The Jacob Lawrence road show came to town in late August.
“History, Labor, Life: the Prints of Jacob Lawrence” is the featured exhibit at
The Moss Arts Center on Virginia Tech’s expansive campus. It is stunning in
scale, quality and daring. Art is many times not what we see but what we
perceive. Lawrence has come of age or perhaps the world is catching up to his
incredible gifts.
Lawrence was recognized early on in his life and remained a
force as an interpreter and chronicler of the African American experience. He
was given to work in series; many included forty or more individual pieces. He
was purchased early on by MoMA and other prominent collections. Lawrence was
truly a modernist, innovator and cultural contributor. He was much akin to the
European Modernist of his time, Matisse, Picasso, Leger and Modigliani. His
African American compatriots Bearden, Douglas and Alston are alluded to in his virtuosic
efforts too. With that being said Lawrence remained true to his vision
throughout his life; all the more remarkable for an almost totally untrained
master.
Narrative was a hallmark of the man’s work. He strayed from
the modernist doctrines in this respect. His Migration Series, Toussaint
L’Ouverture Series and War Series are represented in this exhibit along with
others including his Harlem Series and John Brown Series. These are definite
historical stories and close to theatrical story boards. At best; when all is
spoken Lawrence considered himself a Social Realist.

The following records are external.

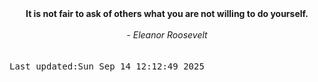 
<div align="center"><b><span>It is not fair to ask of others what you are not willing to do yourself.</span></b><br><br><i> - Eleanor Roosevelt</i></div>
<br><br><kbd>Last updated:Sun Sep 14 12:12:49 2025</kbd>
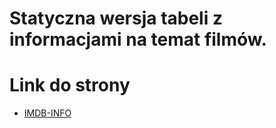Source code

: # Statyczna wersja tabeli z informacjami na temat filmów.

# Link do strony
- [IMDB-INFO](https://imdb-info.app/)
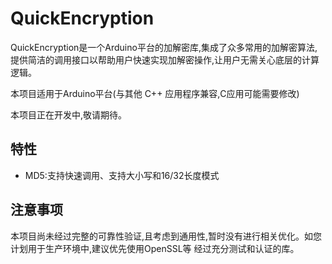 # QuickEncryption
QuickEncryption是一个Arduino平台的加解密库,集成了众多常用的加解密算法,提供简洁的调用接口以帮助用户快速实现加解密操作,让用户无需关心底层的计算逻辑。

本项目适用于Arduino平台(与其他 C++ 应用程序兼容,C应用可能需要修改)

本项目正在开发中,敬请期待。

## 特性
- MD5:支持快速调用、支持大小写和16/32长度模式

## 注意事项
本项目尚未经过完整的可靠性验证,且考虑到通用性,暂时没有进行相关优化。如您计划用于生产环境中,建议优先使用OpenSSL等
经过充分测试和认证的库。
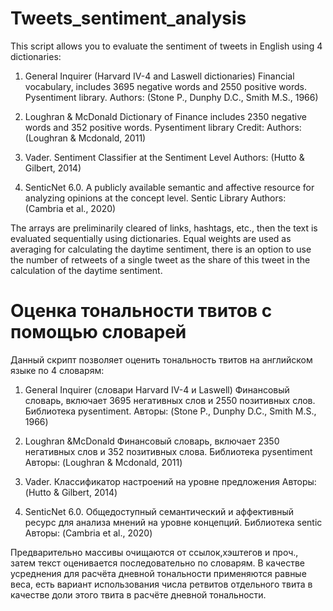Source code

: # Tweets_sentiment_analysis

This script allows you to evaluate the sentiment of tweets in English using 4 dictionaries:

1) General Inquirer (Harvard IV-4 and Laswell dictionaries) Financial vocabulary, includes 3695 negative words and 2550 positive words. Pysentiment library. 
Authors: (Stone P., Dunphy D.C., Smith M.S., 1966)

2) Loughran & McDonald Dictionary of Finance includes 2350 negative words and 352 positive words. Pysentiment library Credit: 
Authors: (Loughran & Mcdonald, 2011)

3) Vader. Sentiment Classifier at the Sentiment Level 
Authors: (Hutto & Gilbert, 2014)

4) SenticNet 6.0. A publicly available semantic and affective resource for analyzing opinions at the concept level. Sentic Library 
Authors: (Cambria et al., 2020)

The arrays are preliminarily cleared of links, hashtags, etc., then the text is evaluated sequentially using dictionaries. Equal weights are used as averaging for calculating the daytime sentiment, there is an option to use the number of retweets of a single tweet as the share of this tweet in the calculation of the daytime sentiment.


#  Оценка тональности твитов с помощью словарей

Данный скрипт позволяет оценить тональность твитов на английском языке по 4 словарям:
1) General Inquirer (словари Harvard IV-4 и Laswell)
Финансовый словарь, включает 3695 негативных слов и 2550 позитивных слов. Библиотека pysentiment.
Авторы: (Stone P., Dunphy D.C., Smith M.S., 1966)

2) Loughran &McDonald Финансовый словарь, включает 2350 негативных слов и 352 позитивных слова. Библиотека pysentiment
Авторы: (Loughran & Mcdonald, 2011)

3) Vader. Классификатор настроений на уровне предложения
Авторы: (Hutto & Gilbert, 2014)

4) SenticNet 6.0. Общедоступный семантический и аффективный ресурс для анализа мнений на уровне концепций. Библиотека sentic
Авторы: (Cambria et al., 2020)

Предварительно массивы очищаются от ссылок,хэштегов и проч., затем текст оценивается последовательно по словарям. В качестве усреднения для расчёта дневной тональности применяются равные веса, есть вариант использования числа ретвитов отдельного твита в качестве доли этого твита в расчёте дневной тональности.
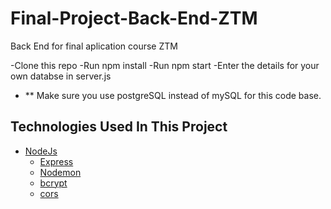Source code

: # Final-Project-Back-End-ZTM
Back End for final aplication course ZTM

-Clone this repo
-Run npm install
-Run npm start
-Enter the details for your own databse in server.js
- ** Make sure you use postgreSQL instead of mySQL for this code base.

## Technologies Used In This Project

- [NodeJs](https://nodejs.org/)
    - [Express](https://expressjs.com)
    - [Nodemon](https://nodemon.io/)
    - [bcrypt](https://www.npmjs.com/package/bcrypt)
    - [cors](https://www.npmjs.com/package/cors)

A high point of the opening reception was a talk by Leslie
King Hammond; activist, historian, and professor emerita at the Maryland Institute
College of Art. Dr. Hammond was a close friend to Jacob Lawrence and able to
give personal reflections of the man along with a deep knowledge of his life
and works. She touched all the bases and added interesting and new insights.
Dr. Hammond was like a fountain in a beautiful garden of color and content.
This exhibition of Jacob Lawrence prints featured over
ninety individual pieces. The last exhibition I have recently seen with such a
large, over whelming number of great pieces was at New York’s Metropolitan.
That exhibit featured about one hundred original and exclusive drawings by the
world and historically renowned; Michelangelo Buonaroti. Rarely has something of that cultural
significance and scale been mounted in South Western Virginia. The color,
vibrancy, refinement and geometry of Lawrence’s work holds it ground very well.
I drove home still
under the spell of this mammoth in scale; major exhibition. I happened to see a
young man that I often see power walking around town. I spot him in the distance; black, bold,
beautiful, shirtless…red shorts against the dark grey highway making his way
around a curve. The green of late summer in the surrounding foliage were
working as bracketing frames. Above all this was the elegance of a luxurious cumulus
clouded blue sky. This moment, this scene, I had witnessed countless times without
much thought. In my eyes now I’m in the presence of and viewing a living,
breathing Jacob Lawrence Painting; a transformative visionary thing.
“My belief is that it is most important for an artist to
develop an approach and philosophy about life; if he has developed this
philosophy, he does not put paint on canvas, he puts himself on canvas.”